Best of the Heat City Comedy Festival
The festival runs at venues throughout Durban from the 30th of July to the 4th of August.
Durban’s Heat City Comedy festival launches next week and will run throughout the city from the 30th of July to the 4th of August. The festival features a range of both line-up shows and one-man performances from many of the country’s freshest, and most exciting comedy acts.
With his blog Durban is Yours, organiser Bob Perfect developed a reputation for having his finger on the pulse of live entertainment, often predicting success for music and comedy acts years before they actually became famous. It’s a reputation that he has only bolstered over the years as a promoter and radio host, and the Heat City Comedy Festival is very much in line with that ethos.
With this in mind, those who love to laugh, should pretty much grab as many tickets they can get their hands on at the festival, as the shows are guaranteed to be packed with both the stars of the future, and the acts from around the country who are blowing things up with their originality.

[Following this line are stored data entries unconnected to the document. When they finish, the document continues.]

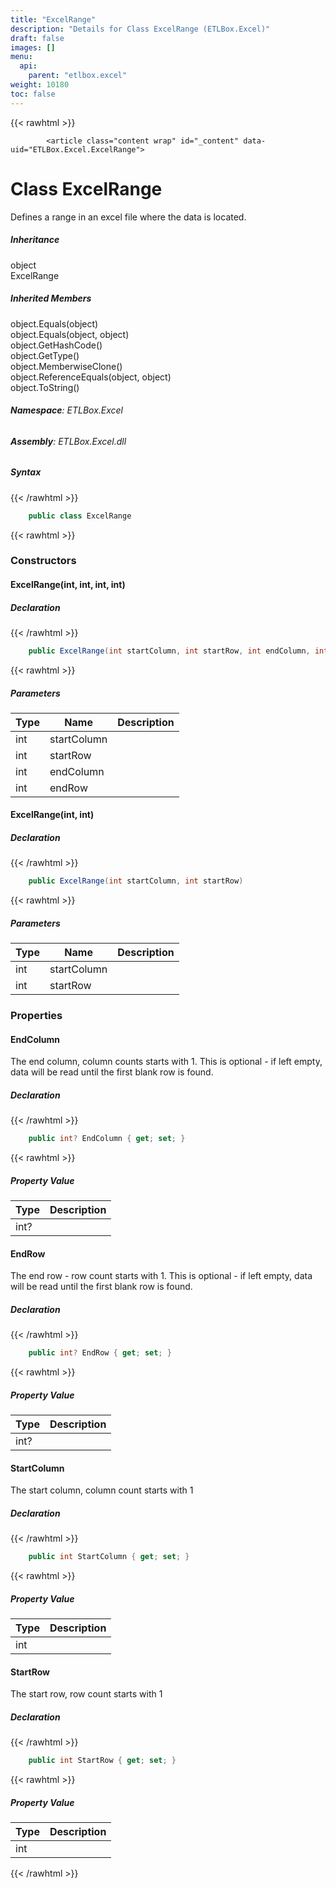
 ```yaml
---
title: "ExcelRange"
description: "Details for Class ExcelRange (ETLBox.Excel)"
draft: false
images: []
menu:
  api:
    parent: "etlbox.excel"
weight: 10180
toc: false
---
```


{{< rawhtml >}}

            <article class="content wrap" id="_content" data-uid="ETLBox.Excel.ExcelRange">
  <h1 id="ETLBox_Excel_ExcelRange" data-uid="ETLBox.Excel.ExcelRange" class="text-break">Class ExcelRange
</h1>
  <div class="markdown level0 summary"><p>Defines a range in an excel file where the data is located.</p>
</div>
  <div class="markdown level0 conceptual"></div>
  <div class="inheritance">
    <h5>Inheritance</h5>
    <div class="level0"><span class="xref">object</span></div>
    <div class="level1"><span class="xref">ExcelRange</span></div>
  </div>
  <div class="inheritedMembers">
    <h5>Inherited Members</h5>
    <div>
      <span class="xref">object.Equals(object)</span>
    </div>
    <div>
      <span class="xref">object.Equals(object, object)</span>
    </div>
    <div>
      <span class="xref">object.GetHashCode()</span>
    </div>
    <div>
      <span class="xref">object.GetType()</span>
    </div>
    <div>
      <span class="xref">object.MemberwiseClone()</span>
    </div>
    <div>
      <span class="xref">object.ReferenceEquals(object, object)</span>
    </div>
    <div>
      <span class="xref">object.ToString()</span>
    </div>
  </div>
<h6><strong>Namespace</strong>: ETLBox.Excel</h6>
  <h6><strong>Assembly</strong>: ETLBox.Excel.dll</h6>
  <h5 id="ETLBox_Excel_ExcelRange_syntax">Syntax</h5>
{{< /rawhtml >}}

```C#
    public class ExcelRange
```

{{< rawhtml >}}
  <h3 id="constructors">Constructors
</h3>
  <a id="ETLBox_Excel_ExcelRange__ctor_" data-uid="ETLBox.Excel.ExcelRange.#ctor*"></a>
  <h4 id="ETLBox_Excel_ExcelRange__ctor_System_Int32_System_Int32_System_Int32_System_Int32_" data-uid="ETLBox.Excel.ExcelRange.#ctor(System.Int32,System.Int32,System.Int32,System.Int32)">ExcelRange(int, int, int, int)</h4>
  <div class="markdown level1 summary"></div>
  <div class="markdown level1 conceptual"></div>
  <h5 class="declaration">Declaration</h5>
{{< /rawhtml >}}

```C#
    public ExcelRange(int startColumn, int startRow, int endColumn, int endRow)
```

{{< rawhtml >}}
  <h5 class="parameters">Parameters</h5>
  <table class="table table-bordered table-striped table-condensed">
    <thead>
      <tr>
        <th>Type</th>
        <th>Name</th>
        <th>Description</th>
      </tr>
    </thead>
    <tbody>
      <tr>
        <td><span class="xref">int</span></td>
        <td><span class="parametername">startColumn</span></td>
        <td></td>
      </tr>
      <tr>
        <td><span class="xref">int</span></td>
        <td><span class="parametername">startRow</span></td>
        <td></td>
      </tr>
      <tr>
        <td><span class="xref">int</span></td>
        <td><span class="parametername">endColumn</span></td>
        <td></td>
      </tr>
      <tr>
        <td><span class="xref">int</span></td>
        <td><span class="parametername">endRow</span></td>
        <td></td>
      </tr>
    </tbody>
  </table>
  <a id="ETLBox_Excel_ExcelRange__ctor_" data-uid="ETLBox.Excel.ExcelRange.#ctor*"></a>
  <h4 id="ETLBox_Excel_ExcelRange__ctor_System_Int32_System_Int32_" data-uid="ETLBox.Excel.ExcelRange.#ctor(System.Int32,System.Int32)">ExcelRange(int, int)</h4>
  <div class="markdown level1 summary"></div>
  <div class="markdown level1 conceptual"></div>
  <h5 class="declaration">Declaration</h5>
{{< /rawhtml >}}

```C#
    public ExcelRange(int startColumn, int startRow)
```

{{< rawhtml >}}
  <h5 class="parameters">Parameters</h5>
  <table class="table table-bordered table-striped table-condensed">
    <thead>
      <tr>
        <th>Type</th>
        <th>Name</th>
        <th>Description</th>
      </tr>
    </thead>
    <tbody>
      <tr>
        <td><span class="xref">int</span></td>
        <td><span class="parametername">startColumn</span></td>
        <td></td>
      </tr>
      <tr>
        <td><span class="xref">int</span></td>
        <td><span class="parametername">startRow</span></td>
        <td></td>
      </tr>
    </tbody>
  </table>
  <h3 id="properties">Properties
</h3>
  <a id="ETLBox_Excel_ExcelRange_EndColumn_" data-uid="ETLBox.Excel.ExcelRange.EndColumn*"></a>
  <h4 id="ETLBox_Excel_ExcelRange_EndColumn" data-uid="ETLBox.Excel.ExcelRange.EndColumn">EndColumn</h4>
  <div class="markdown level1 summary"><p>The end column, column counts starts with 1.
This is optional - if left empty, data will be read until the first blank row is found.</p>
</div>
  <div class="markdown level1 conceptual"></div>
  <h5 class="declaration">Declaration</h5>
{{< /rawhtml >}}

```C#
    public int? EndColumn { get; set; }
```

{{< rawhtml >}}
  <h5 class="propertyValue">Property Value</h5>
  <table class="table table-bordered table-striped table-condensed">
    <thead>
      <tr>
        <th>Type</th>
        <th>Description</th>
      </tr>
    </thead>
    <tbody>
      <tr>
        <td><span class="xref">int</span>?</td>
        <td></td>
      </tr>
    </tbody>
  </table>
  <a id="ETLBox_Excel_ExcelRange_EndRow_" data-uid="ETLBox.Excel.ExcelRange.EndRow*"></a>
  <h4 id="ETLBox_Excel_ExcelRange_EndRow" data-uid="ETLBox.Excel.ExcelRange.EndRow">EndRow</h4>
  <div class="markdown level1 summary"><p>The end row - row count starts with 1.
This is optional - if left empty, data will be read until the first blank row is found.</p>
</div>
  <div class="markdown level1 conceptual"></div>
  <h5 class="declaration">Declaration</h5>
{{< /rawhtml >}}

```C#
    public int? EndRow { get; set; }
```

{{< rawhtml >}}
  <h5 class="propertyValue">Property Value</h5>
  <table class="table table-bordered table-striped table-condensed">
    <thead>
      <tr>
        <th>Type</th>
        <th>Description</th>
      </tr>
    </thead>
    <tbody>
      <tr>
        <td><span class="xref">int</span>?</td>
        <td></td>
      </tr>
    </tbody>
  </table>
  <a id="ETLBox_Excel_ExcelRange_StartColumn_" data-uid="ETLBox.Excel.ExcelRange.StartColumn*"></a>
  <h4 id="ETLBox_Excel_ExcelRange_StartColumn" data-uid="ETLBox.Excel.ExcelRange.StartColumn">StartColumn</h4>
  <div class="markdown level1 summary"><p>The start column, column count starts with 1</p>
</div>
  <div class="markdown level1 conceptual"></div>
  <h5 class="declaration">Declaration</h5>
{{< /rawhtml >}}

```C#
    public int StartColumn { get; set; }
```

{{< rawhtml >}}
  <h5 class="propertyValue">Property Value</h5>
  <table class="table table-bordered table-striped table-condensed">
    <thead>
      <tr>
        <th>Type</th>
        <th>Description</th>
      </tr>
    </thead>
    <tbody>
      <tr>
        <td><span class="xref">int</span></td>
        <td></td>
      </tr>
    </tbody>
  </table>
  <a id="ETLBox_Excel_ExcelRange_StartRow_" data-uid="ETLBox.Excel.ExcelRange.StartRow*"></a>
  <h4 id="ETLBox_Excel_ExcelRange_StartRow" data-uid="ETLBox.Excel.ExcelRange.StartRow">StartRow</h4>
  <div class="markdown level1 summary"><p>The start row, row count starts with 1</p>
</div>
  <div class="markdown level1 conceptual"></div>
  <h5 class="declaration">Declaration</h5>
{{< /rawhtml >}}

```C#
    public int StartRow { get; set; }
```

{{< rawhtml >}}
  <h5 class="propertyValue">Property Value</h5>
  <table class="table table-bordered table-striped table-condensed">
    <thead>
      <tr>
        <th>Type</th>
        <th>Description</th>
      </tr>
    </thead>
    <tbody>
      <tr>
        <td><span class="xref">int</span></td>
        <td></td>
      </tr>
    </tbody>
  </table>

{{< /rawhtml >}}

That all said, here are six shows (all at the Seabrooke’s theatre at Durban High School) we are particularly excited about. Get your tickets for guaranteed laughs:
“Love and other jokes” Simmi Areff – 8.30pm, Friday 2 August
Simmi Areff’s casual chatty style is in perfect alignment with this slightly sarcastic, generally warm show about romance, love and dating. Areff delivers charmingly funny jokes as well as “poems” while his friend Jaedon Daniel will be on the piano playing songs about love.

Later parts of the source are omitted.